Sunday, December 02, 2007

A bold move for traffic

Darlene and I decided to indulge and take in some German food in Bragg Creek tonight. On the way, I noticed that they've finally done something about this awful intersection of 2 secondary highways southwest of Calgary. They installed a traffic circle. After having spent a few weeks in the UK in September, I'm sure you know that I am totally impressed with the 'roundabout'. So I am thrilled that they gave a circle a try in this case. It works like a charm. It will be interesting to see if the accident rate decreases now.

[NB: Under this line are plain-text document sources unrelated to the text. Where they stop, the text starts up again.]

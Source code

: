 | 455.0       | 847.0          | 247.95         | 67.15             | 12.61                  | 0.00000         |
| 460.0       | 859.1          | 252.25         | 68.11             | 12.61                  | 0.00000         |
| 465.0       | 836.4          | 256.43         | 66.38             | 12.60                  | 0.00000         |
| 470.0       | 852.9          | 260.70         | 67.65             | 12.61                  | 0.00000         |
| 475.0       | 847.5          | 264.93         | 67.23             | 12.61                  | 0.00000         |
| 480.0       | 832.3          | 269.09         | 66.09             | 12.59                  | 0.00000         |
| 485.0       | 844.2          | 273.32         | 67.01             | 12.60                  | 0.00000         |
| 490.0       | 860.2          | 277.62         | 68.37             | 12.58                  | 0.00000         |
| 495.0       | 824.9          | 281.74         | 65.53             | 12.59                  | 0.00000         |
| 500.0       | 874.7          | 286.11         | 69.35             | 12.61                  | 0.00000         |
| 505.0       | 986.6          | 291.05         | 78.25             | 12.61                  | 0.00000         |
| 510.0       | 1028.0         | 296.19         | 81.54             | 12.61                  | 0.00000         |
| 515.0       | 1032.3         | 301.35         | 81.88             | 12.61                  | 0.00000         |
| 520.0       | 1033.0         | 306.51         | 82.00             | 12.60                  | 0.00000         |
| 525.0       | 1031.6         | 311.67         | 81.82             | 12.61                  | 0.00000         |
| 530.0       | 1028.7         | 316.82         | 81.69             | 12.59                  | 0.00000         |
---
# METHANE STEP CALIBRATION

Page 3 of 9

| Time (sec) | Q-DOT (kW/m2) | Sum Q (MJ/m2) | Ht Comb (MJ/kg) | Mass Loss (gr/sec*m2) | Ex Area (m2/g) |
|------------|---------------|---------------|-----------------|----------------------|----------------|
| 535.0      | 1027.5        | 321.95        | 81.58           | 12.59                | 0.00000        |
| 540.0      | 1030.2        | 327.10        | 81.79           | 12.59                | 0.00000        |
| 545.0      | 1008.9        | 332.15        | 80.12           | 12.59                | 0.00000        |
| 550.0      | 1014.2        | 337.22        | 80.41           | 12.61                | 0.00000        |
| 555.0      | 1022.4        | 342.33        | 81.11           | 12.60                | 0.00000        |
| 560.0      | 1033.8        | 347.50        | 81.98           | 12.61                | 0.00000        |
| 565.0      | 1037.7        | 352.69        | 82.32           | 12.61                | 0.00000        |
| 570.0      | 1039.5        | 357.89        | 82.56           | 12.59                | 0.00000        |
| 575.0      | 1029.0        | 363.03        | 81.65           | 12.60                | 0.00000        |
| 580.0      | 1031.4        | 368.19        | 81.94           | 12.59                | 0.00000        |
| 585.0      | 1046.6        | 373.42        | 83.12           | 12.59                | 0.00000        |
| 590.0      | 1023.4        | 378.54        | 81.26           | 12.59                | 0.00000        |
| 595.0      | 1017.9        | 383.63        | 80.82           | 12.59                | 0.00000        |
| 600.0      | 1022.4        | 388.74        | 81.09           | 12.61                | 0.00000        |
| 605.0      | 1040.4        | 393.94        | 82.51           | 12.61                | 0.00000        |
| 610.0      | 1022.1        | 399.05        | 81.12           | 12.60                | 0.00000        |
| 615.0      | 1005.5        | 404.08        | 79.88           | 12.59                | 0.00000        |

We do have traffic circles in other places in Calgary, but they're all in low speed residential areas. This is the first circle I know of (in Alberta) at the intersection of 2 high speed roads.

2 comments:

Jay911 said...

For what it's worth, there have been already two motor vehicle collisions directly attributable to the design and placement of this roundabout since it was opened - one within 24 hours. Neither involved serious injury but both involved total vehicle losses. As a local emergency responder, I am confident that this trend will continue, especially with the truck traffic that tries to negotiate the tight, 30-meter radius single-lane turn. If truckers can't manage to stay on the ramp from eastbound #1 to southbound #22 (where I respond to at least one rollover a month), they're not going to be able to navigate this roundabout any easier. And once its single lane gets blocked, there is no opportunity for detour.
The appropriate upgrade to that intersection should have been traffic signals, as I recommended in a letter to the government in 2003, but then-Infrastructure Minister Ed Stelmach said traffic signals were inappropriate because people do not expect to have to come to a stop on rural highways. (I don't know what he thought the stop sign at the end of #8 was for, then.) Finally, of the 7 roundabouts installed in Edmonton, 2 of them have been returned to standard intersections with traffic signals, and the remaining 5 include the top 3 worst collision-prone intersections in Edmonton.

Karl Plesz said...

Thanks for your feedback. It's nice to have someone chime in who has their finger on the pulse of the situation. I had no idea that the circle(s) had problems.

I wonder - is the problem that we can't adapt to traffic circles or is it that the circles are poorly designed. They seem to work very well in the UK.